(Excerpts from a dataset)
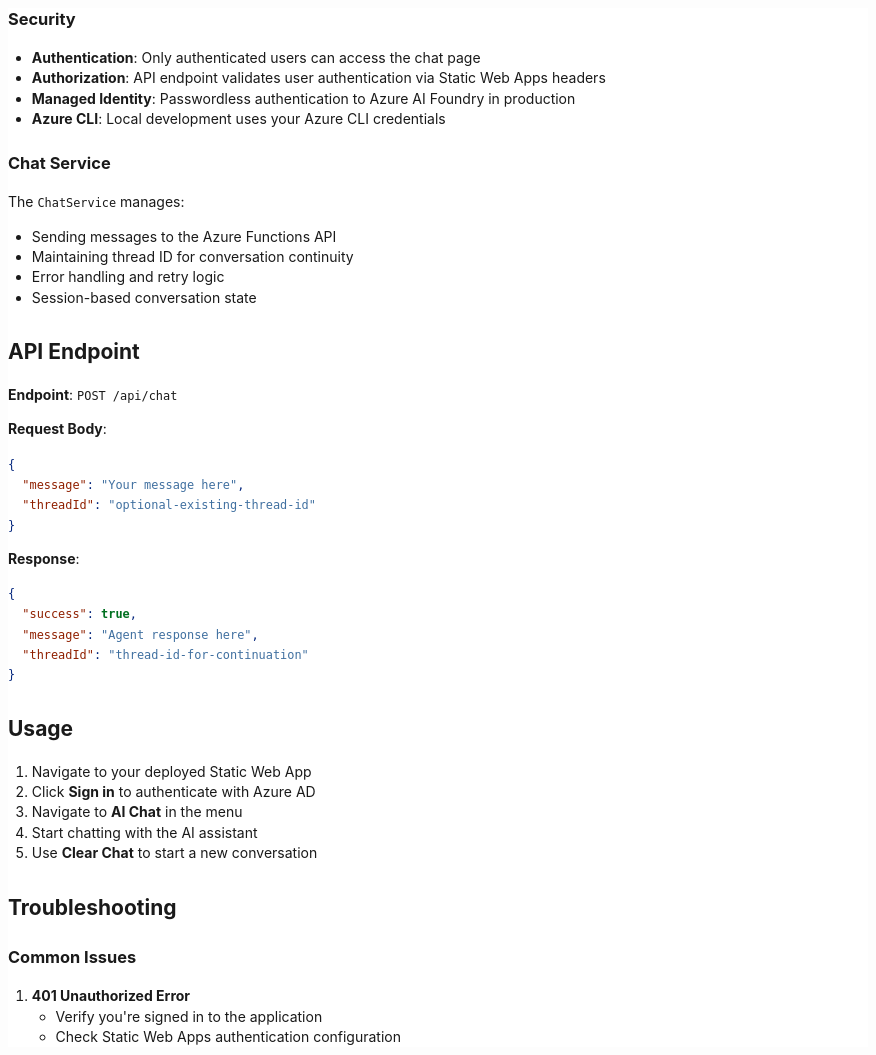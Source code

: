 ### Security

- **Authentication**: Only authenticated users can access the chat page
- **Authorization**: API endpoint validates user authentication via Static Web Apps headers
- **Managed Identity**: Passwordless authentication to Azure AI Foundry in production
- **Azure CLI**: Local development uses your Azure CLI credentials

### Chat Service

The `ChatService` manages:
- Sending messages to the Azure Functions API
- Maintaining thread ID for conversation continuity
- Error handling and retry logic
- Session-based conversation state

## API Endpoint

**Endpoint**: `POST /api/chat`

**Request Body**:
```json
{
  "message": "Your message here",
  "threadId": "optional-existing-thread-id"
}
```

**Response**:
```json
{
  "success": true,
  "message": "Agent response here",
  "threadId": "thread-id-for-continuation"
}
```

## Usage

1. Navigate to your deployed Static Web App
2. Click **Sign in** to authenticate with Azure AD
3. Navigate to **AI Chat** in the menu
4. Start chatting with the AI assistant
5. Use **Clear Chat** to start a new conversation

## Troubleshooting

### Common Issues

1. **401 Unauthorized Error**
   - Verify you're signed in to the application
   - Check Static Web Apps authentication configuration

**What you need to do**
Collect every line from the records above that contains the word "with".

**Reply**
2. Click **Sign in** to authenticate with Azure AD
4. Start chatting with the AI assistant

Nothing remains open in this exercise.